* THE TASK
Say how many lines of the material below contain the word "Windows", with no other words.

◆ ◆ ◆ ◆ ◆

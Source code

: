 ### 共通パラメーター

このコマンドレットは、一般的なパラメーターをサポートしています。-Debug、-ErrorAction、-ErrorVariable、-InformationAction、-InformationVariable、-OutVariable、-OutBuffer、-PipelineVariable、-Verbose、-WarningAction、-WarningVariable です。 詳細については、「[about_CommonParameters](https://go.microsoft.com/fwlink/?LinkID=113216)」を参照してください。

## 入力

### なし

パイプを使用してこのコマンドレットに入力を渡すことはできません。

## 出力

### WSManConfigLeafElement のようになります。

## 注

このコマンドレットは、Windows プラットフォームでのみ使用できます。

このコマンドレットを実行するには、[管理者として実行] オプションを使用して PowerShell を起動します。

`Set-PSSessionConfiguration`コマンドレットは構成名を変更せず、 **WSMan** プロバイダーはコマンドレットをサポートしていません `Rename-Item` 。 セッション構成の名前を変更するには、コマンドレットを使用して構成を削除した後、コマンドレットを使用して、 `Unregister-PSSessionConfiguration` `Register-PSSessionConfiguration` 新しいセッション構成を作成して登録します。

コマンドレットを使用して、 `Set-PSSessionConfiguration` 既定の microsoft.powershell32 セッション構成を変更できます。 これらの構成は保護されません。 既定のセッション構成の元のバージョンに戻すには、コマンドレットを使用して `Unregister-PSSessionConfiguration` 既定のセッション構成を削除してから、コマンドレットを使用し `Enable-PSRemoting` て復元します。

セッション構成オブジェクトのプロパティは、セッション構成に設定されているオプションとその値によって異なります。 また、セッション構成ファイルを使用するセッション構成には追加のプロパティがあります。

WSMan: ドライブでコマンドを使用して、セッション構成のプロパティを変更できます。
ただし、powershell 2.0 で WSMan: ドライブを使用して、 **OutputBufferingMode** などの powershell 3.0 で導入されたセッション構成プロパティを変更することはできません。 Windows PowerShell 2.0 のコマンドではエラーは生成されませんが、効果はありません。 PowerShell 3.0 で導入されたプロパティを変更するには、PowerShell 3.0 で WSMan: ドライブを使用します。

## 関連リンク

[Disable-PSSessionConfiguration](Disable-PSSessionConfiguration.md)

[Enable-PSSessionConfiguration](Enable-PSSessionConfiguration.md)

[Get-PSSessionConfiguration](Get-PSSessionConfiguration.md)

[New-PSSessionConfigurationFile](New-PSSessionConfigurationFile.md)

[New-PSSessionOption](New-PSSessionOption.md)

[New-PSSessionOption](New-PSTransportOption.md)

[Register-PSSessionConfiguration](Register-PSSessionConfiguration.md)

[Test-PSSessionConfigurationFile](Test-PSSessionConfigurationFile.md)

◆ ◆ ◆ ◆ ◆

* ANSWER TO THE PROBLEM
2